PROMPT — For each entry below, copy the text exactly and leave out any picture.

GIVEN RECORDS —
----------------

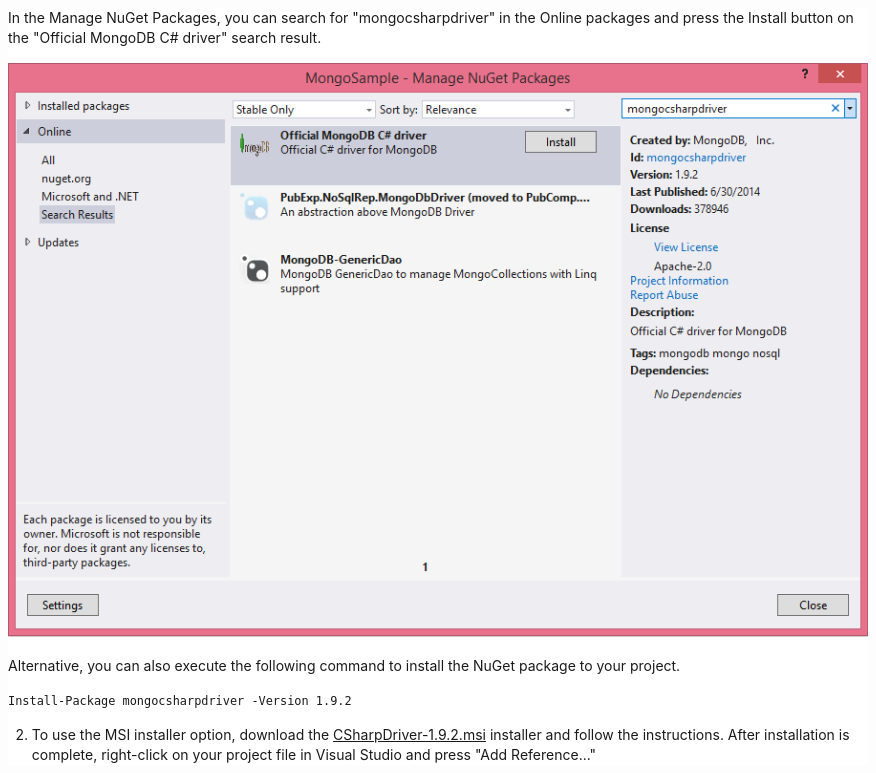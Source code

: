 In the Manage NuGet Packages, you can search for "mongocsharpdriver" in the Online packages and press the Install button on the "Official MongoDB C# driver" search result. 

![](ScreenShots/mongo-csharp2.png)

Alternative, you can also execute the following command to install the NuGet package to your project. 

```batch
Install-Package mongocsharpdriver -Version 1.9.2
```

2. To use the MSI installer option, download the [CSharpDriver-1.9.2.msi](https://github.com/mongodb/mongo-csharp-driver/releases/download/v1.9.2/CSharpDriver-1.9.2.msi) installer and follow the instructions. After installation is complete, right-click on your project file in Visual Studio and press "Add Reference..."
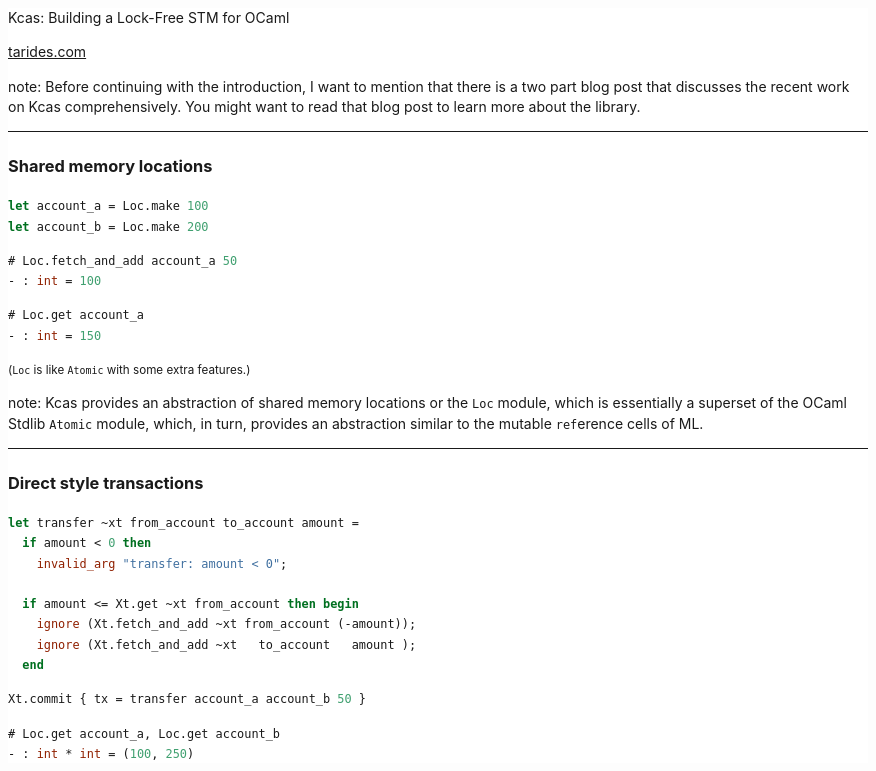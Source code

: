 Kcas: Building a Lock-Free STM for OCaml

<a href="https://tarides.com/">tarides.com</a>

note: Before continuing with the introduction, I want to mention that there is a
two part blog post that discusses the recent work on Kcas comprehensively. You
might want to read that blog post to learn more about the library.

---

### Shared memory locations

```ocaml
let account_a = Loc.make 100
let account_b = Loc.make 200
```

```ocaml
# Loc.fetch_and_add account_a 50
- : int = 100
```

```ocaml
# Loc.get account_a
- : int = 150
```

<small>(`Loc` is like `Atomic` with some extra features.)</small>

note: Kcas provides an abstraction of shared memory locations or the `Loc`
module, which is essentially a superset of the OCaml Stdlib `Atomic` module,
which, in turn, provides an abstraction similar to the mutable `ref`erence cells
of ML.

---

### Direct style transactions

```ocaml
let transfer ~xt from_account to_account amount =
  if amount < 0 then
    invalid_arg "transfer: amount < 0";

  if amount <= Xt.get ~xt from_account then begin
    ignore (Xt.fetch_and_add ~xt from_account (-amount));
    ignore (Xt.fetch_and_add ~xt   to_account   amount );
  end
```

```ocaml
Xt.commit { tx = transfer account_a account_b 50 }
```

```ocaml
# Loc.get account_a, Loc.get account_b
- : int * int = (100, 250)
```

----------------

WRITTEN REPLY —
Source code

: In the Manage NuGet Packages, you can search for "mongocsharpdriver" in the Online packages and press the Install button on the "Official MongoDB C# driver" search result. 

![](ScreenShots/mongo-csharp2.png)

Alternative, you can also execute the following command to install the NuGet package to your project. 

```batch
Install-Package mongocsharpdriver -Version 1.9.2
```

2. To use the MSI installer option, download the [CSharpDriver-1.9.2.msi](https://github.com/mongodb/mongo-csharp-driver/releases/download/v1.9.2/CSharpDriver-1.9.2.msi) installer and follow the instructions. After installation is complete, right-click on your project file in Visual Studio and press "Add Reference..."
Source code

: Kcas: Building a Lock-Free STM for OCaml

<a href="https://tarides.com/">tarides.com</a>

note: Before continuing with the introduction, I want to mention that there is a
two part blog post that discusses the recent work on Kcas comprehensively. You
might want to read that blog post to learn more about the library.

---

### Shared memory locations

```ocaml
let account_a = Loc.make 100
let account_b = Loc.make 200
```

```ocaml
# Loc.fetch_and_add account_a 50
- : int = 100
```

```ocaml
# Loc.get account_a
- : int = 150
```

<small>(`Loc` is like `Atomic` with some extra features.)</small>

note: Kcas provides an abstraction of shared memory locations or the `Loc`
module, which is essentially a superset of the OCaml Stdlib `Atomic` module,
which, in turn, provides an abstraction similar to the mutable `ref`erence cells
of ML.

---

### Direct style transactions

```ocaml
let transfer ~xt from_account to_account amount =
  if amount < 0 then
    invalid_arg "transfer: amount < 0";

  if amount <= Xt.get ~xt from_account then begin
    ignore (Xt.fetch_and_add ~xt from_account (-amount));
    ignore (Xt.fetch_and_add ~xt   to_account   amount );
  end
```

```ocaml
Xt.commit { tx = transfer account_a account_b 50 }
```

```ocaml
# Loc.get account_a, Loc.get account_b
- : int * int = (100, 250)
```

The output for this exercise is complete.